## MATERIAL TO PROCESS
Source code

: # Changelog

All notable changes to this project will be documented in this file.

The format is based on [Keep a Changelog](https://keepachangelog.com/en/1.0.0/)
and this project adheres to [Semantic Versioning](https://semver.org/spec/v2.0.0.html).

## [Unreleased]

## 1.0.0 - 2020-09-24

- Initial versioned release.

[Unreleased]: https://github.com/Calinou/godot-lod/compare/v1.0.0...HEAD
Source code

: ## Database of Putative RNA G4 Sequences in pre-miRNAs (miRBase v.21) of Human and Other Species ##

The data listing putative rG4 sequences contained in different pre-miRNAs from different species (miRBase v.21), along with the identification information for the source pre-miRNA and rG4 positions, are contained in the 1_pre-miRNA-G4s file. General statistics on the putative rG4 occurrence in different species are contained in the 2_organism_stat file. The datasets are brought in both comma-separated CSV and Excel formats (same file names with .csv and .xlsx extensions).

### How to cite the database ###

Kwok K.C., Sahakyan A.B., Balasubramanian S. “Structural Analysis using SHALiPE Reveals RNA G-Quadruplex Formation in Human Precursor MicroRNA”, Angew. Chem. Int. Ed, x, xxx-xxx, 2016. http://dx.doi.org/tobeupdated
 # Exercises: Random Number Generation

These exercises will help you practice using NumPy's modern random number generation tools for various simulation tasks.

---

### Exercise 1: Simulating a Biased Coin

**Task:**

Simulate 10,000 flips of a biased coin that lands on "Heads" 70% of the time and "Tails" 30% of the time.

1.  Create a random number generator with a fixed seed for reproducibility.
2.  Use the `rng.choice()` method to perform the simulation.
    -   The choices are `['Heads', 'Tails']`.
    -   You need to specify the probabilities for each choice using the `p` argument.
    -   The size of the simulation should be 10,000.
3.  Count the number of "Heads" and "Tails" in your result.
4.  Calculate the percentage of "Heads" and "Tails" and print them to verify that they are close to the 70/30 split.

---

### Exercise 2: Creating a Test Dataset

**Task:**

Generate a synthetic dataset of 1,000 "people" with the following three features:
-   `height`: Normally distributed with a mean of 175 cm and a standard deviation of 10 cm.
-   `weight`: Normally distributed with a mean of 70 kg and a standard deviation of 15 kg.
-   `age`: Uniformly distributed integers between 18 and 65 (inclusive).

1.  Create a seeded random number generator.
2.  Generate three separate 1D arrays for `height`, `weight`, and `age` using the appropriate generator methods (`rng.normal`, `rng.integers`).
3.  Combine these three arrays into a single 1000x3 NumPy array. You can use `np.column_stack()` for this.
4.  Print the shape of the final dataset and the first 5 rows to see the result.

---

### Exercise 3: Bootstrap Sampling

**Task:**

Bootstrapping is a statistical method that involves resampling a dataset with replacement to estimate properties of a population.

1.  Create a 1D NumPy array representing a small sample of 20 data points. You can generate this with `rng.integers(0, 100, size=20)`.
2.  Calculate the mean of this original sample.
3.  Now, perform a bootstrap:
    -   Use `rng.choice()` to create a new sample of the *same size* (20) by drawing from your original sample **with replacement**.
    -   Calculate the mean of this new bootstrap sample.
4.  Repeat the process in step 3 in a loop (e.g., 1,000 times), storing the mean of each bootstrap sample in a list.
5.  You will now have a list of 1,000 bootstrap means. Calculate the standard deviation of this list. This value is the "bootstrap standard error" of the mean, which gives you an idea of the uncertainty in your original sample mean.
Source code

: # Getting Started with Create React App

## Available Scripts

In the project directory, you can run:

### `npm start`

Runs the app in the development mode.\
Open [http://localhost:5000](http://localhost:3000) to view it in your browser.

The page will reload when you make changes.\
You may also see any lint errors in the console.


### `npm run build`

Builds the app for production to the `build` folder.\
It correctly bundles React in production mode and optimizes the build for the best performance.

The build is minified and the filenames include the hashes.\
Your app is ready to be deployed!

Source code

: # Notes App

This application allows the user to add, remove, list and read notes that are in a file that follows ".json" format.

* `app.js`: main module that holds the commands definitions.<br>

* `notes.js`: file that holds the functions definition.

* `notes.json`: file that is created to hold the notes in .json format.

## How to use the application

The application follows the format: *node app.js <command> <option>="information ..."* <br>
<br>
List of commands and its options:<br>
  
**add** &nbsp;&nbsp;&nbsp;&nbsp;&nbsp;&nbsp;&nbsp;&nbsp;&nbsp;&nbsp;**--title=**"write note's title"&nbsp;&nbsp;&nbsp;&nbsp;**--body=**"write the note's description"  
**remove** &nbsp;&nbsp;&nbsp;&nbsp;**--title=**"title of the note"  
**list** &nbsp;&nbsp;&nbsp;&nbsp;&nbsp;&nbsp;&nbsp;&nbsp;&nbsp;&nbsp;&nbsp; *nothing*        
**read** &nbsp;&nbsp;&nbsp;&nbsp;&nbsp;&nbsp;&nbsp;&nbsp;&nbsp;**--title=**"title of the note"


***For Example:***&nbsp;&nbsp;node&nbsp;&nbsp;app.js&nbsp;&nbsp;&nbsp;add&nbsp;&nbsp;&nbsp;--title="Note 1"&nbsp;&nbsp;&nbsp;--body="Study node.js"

## TASK INSTRUCTIONS
Go through the records above. Copy each line in which the string "replacement" appears.

## SOLUTION
Bootstrapping is a statistical method that involves resampling a dataset with replacement to estimate properties of a population.
    -   Use `rng.choice()` to create a new sample of the *same size* (20) by drawing from your original sample **with replacement**.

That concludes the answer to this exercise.